Orr shot over 50% in the four years of his college career. After being the sixth man in the first year, he became a starter. In the 1979-80 season, he had a stellar year as a senior, averaging 16 points and 8.5 rebounds per game. That year, the team won the Big East Championship and Orr was named Syracuse’s Most Valuable Player and selected to the Big East First Team.
Orr was drafted by the Pacers in 1980 and joined the Knicks in 1982. He found his skinny physique to be a problem in the NBA “This kid from Orr is about 6-foot-8, maybe 180, drenched” , Chuck Daly, a Philadelphia assistant coach, told The New York Times in a 1981 profile of Orr. Some people in basketball had taken to calling him Bones, which Orr didn’t like, the Times reported.
“God gave me a body that bends but doesn’t break,” Orr said. “I sometimes hurt after a game, but the bruises keep going away.”

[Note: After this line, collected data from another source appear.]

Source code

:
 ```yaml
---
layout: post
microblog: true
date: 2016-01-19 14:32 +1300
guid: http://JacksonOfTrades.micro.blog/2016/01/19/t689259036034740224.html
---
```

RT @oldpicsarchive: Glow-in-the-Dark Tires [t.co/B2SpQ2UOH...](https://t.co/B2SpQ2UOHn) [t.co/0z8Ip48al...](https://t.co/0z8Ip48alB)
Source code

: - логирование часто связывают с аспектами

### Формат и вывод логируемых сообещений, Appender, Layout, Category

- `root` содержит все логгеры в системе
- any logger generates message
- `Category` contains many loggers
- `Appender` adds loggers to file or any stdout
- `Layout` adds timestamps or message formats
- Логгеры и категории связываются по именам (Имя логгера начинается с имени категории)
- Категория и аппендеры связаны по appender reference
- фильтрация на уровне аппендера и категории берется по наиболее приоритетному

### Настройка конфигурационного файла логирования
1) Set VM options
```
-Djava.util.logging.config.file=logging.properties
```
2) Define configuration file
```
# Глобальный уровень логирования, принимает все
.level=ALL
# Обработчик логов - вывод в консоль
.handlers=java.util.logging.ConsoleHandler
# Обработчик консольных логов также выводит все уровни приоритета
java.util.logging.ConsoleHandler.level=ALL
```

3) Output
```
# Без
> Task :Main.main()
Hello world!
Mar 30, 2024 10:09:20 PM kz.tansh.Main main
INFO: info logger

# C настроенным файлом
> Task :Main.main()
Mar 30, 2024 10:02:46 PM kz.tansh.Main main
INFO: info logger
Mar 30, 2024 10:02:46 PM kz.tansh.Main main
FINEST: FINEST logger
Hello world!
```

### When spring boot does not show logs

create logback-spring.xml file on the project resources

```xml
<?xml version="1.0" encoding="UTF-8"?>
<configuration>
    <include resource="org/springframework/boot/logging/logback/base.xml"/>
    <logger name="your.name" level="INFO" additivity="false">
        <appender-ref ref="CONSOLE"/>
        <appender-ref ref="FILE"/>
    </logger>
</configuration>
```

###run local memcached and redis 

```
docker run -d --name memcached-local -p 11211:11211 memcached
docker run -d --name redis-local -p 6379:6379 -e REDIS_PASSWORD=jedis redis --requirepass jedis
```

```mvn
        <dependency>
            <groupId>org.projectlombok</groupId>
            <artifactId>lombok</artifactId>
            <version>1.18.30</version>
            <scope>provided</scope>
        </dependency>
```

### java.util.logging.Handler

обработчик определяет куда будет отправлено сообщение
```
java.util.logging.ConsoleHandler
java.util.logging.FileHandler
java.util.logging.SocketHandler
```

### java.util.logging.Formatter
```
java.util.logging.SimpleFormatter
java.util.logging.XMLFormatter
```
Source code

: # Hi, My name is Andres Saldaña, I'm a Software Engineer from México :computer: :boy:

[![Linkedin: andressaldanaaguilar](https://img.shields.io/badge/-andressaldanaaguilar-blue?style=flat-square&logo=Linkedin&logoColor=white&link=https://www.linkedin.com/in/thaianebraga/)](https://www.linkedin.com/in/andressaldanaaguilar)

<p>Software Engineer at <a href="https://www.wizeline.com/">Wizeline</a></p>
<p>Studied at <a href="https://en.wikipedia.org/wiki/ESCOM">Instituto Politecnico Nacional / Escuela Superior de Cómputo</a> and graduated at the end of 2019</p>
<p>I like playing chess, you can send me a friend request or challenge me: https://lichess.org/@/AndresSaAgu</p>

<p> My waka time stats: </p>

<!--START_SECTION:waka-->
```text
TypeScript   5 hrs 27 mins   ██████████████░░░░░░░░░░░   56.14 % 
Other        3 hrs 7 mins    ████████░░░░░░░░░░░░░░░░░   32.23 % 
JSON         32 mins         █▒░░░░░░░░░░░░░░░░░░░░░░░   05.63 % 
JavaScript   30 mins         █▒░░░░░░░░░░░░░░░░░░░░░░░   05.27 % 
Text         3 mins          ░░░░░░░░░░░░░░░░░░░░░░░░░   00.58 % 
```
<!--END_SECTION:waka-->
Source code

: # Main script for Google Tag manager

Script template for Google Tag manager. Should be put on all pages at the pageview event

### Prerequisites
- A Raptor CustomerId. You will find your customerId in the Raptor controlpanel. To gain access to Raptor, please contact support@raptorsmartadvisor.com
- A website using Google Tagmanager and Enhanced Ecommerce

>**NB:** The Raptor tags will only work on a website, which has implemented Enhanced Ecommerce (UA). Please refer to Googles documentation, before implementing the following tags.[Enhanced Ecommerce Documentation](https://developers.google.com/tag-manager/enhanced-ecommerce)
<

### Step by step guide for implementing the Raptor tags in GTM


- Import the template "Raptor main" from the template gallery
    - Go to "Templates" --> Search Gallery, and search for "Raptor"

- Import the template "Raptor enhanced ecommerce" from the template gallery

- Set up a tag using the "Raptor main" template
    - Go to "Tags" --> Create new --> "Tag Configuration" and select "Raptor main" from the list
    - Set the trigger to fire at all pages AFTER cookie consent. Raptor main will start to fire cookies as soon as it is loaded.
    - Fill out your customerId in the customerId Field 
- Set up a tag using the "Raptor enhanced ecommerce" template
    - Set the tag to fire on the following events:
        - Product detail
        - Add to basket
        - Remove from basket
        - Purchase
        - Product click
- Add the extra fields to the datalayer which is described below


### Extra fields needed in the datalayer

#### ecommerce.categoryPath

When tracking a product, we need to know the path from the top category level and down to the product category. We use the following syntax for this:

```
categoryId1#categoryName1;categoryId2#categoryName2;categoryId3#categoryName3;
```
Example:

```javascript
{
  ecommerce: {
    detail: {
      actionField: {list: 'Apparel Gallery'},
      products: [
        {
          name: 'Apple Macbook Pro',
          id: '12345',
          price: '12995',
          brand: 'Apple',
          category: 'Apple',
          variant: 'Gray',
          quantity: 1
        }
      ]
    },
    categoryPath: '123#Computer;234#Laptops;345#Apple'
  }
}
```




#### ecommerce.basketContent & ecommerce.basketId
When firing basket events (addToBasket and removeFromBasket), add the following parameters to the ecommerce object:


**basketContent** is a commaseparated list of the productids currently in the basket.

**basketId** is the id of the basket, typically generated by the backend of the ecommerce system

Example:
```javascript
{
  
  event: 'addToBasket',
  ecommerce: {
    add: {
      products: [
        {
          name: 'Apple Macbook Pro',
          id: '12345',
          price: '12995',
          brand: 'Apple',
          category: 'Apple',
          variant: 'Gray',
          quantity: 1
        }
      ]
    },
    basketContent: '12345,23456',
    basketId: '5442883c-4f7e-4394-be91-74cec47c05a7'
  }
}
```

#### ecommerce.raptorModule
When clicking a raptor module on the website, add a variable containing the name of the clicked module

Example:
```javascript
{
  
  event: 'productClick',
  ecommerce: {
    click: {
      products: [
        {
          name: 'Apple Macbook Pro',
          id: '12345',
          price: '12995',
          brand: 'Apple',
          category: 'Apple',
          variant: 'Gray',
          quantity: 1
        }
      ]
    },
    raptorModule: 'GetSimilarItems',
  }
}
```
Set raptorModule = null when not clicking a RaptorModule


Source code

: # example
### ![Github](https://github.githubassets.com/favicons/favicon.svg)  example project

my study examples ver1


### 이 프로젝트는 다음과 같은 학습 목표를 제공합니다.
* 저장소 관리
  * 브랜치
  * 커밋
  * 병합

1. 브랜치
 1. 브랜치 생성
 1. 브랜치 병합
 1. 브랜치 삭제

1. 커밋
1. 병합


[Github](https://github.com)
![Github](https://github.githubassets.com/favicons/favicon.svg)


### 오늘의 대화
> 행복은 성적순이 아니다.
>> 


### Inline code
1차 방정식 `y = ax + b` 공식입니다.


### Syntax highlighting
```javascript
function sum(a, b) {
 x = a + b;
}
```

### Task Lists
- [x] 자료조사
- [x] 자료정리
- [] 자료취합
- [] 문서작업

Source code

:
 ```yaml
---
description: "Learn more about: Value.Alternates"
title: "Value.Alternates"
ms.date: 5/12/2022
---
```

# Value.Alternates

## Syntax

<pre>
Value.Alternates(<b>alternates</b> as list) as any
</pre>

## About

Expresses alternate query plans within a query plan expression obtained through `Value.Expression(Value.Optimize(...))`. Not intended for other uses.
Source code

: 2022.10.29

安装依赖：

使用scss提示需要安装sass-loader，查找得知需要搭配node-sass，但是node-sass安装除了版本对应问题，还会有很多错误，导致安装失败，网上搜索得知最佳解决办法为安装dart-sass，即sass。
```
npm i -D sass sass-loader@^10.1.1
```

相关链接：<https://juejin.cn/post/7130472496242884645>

Powerful Knicks forward Len Robinson, known as Truck, told The Times in 1984 that he learned from playing against Orr in practice that Orr was able to compensate for his slight build.
“He’s a smart player, he knows his limits,” Robinson said. “He’s not trying to be physical. When he plays against bigger and stronger players, he doesn’t get confused with them.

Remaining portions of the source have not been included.